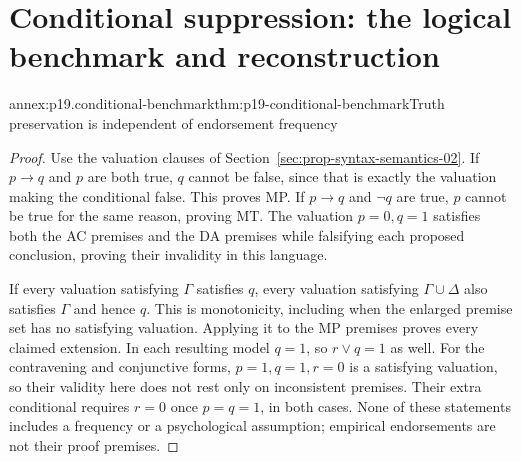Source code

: \section{Conditional suppression: the logical benchmark and reconstruction}
\label{sec:annex-p19-conditional-suppression}

\begin{annexitem}{annex:p19.conditional-benchmark}{thm:p19-conditional-benchmark}{Truth preservation is independent of endorsement frequency}
\begin{proof}
Use the valuation clauses of Section~\ref{sec:prop-syntax-semantics-02}. If \(p\to q\)
and \(p\) are both true, \(q\) cannot be false, since that is exactly
the valuation making the conditional false. This proves MP. If
\(p\to q\) and \(\neg q\) are true, \(p\) cannot be true for the
same reason, proving MT. The valuation \(p=0,q=1\) satisfies both
the AC premises and the DA premises while falsifying each proposed
conclusion, proving their invalidity in this language.

If every valuation satisfying \(\Gamma\) satisfies \(q\), every
valuation satisfying \(\Gamma\cup\Delta\) also satisfies \(\Gamma\)
and hence \(q\). This is monotonicity, including when the enlarged
premise set has no satisfying valuation. Applying it to the MP premises
proves every claimed extension. In each resulting model \(q=1\), so
\(r\lor q=1\) as well. For the contravening and conjunctive forms,
\(p=1,q=1,r=0\) is a satisfying valuation, so their validity here
does not rest only on inconsistent premises. Their extra conditional
requires \(r=0\) once \(p=q=1\), in both cases.
None of these statements includes a frequency or a psychological
assumption; empirical endorsements are not their proof premises.
\end{proof}
\end{annexitem}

────────────────────

Spot the lines above that mention "satisfying" and copy them.

If every valuation satisfying \(\Gamma\) satisfies \(q\), every
valuation satisfying \(\Gamma\cup\Delta\) also satisfies \(\Gamma\)
premise set has no satisfying valuation. Applying it to the MP premises
\(p=1,q=1,r=0\) is a satisfying valuation, so their validity here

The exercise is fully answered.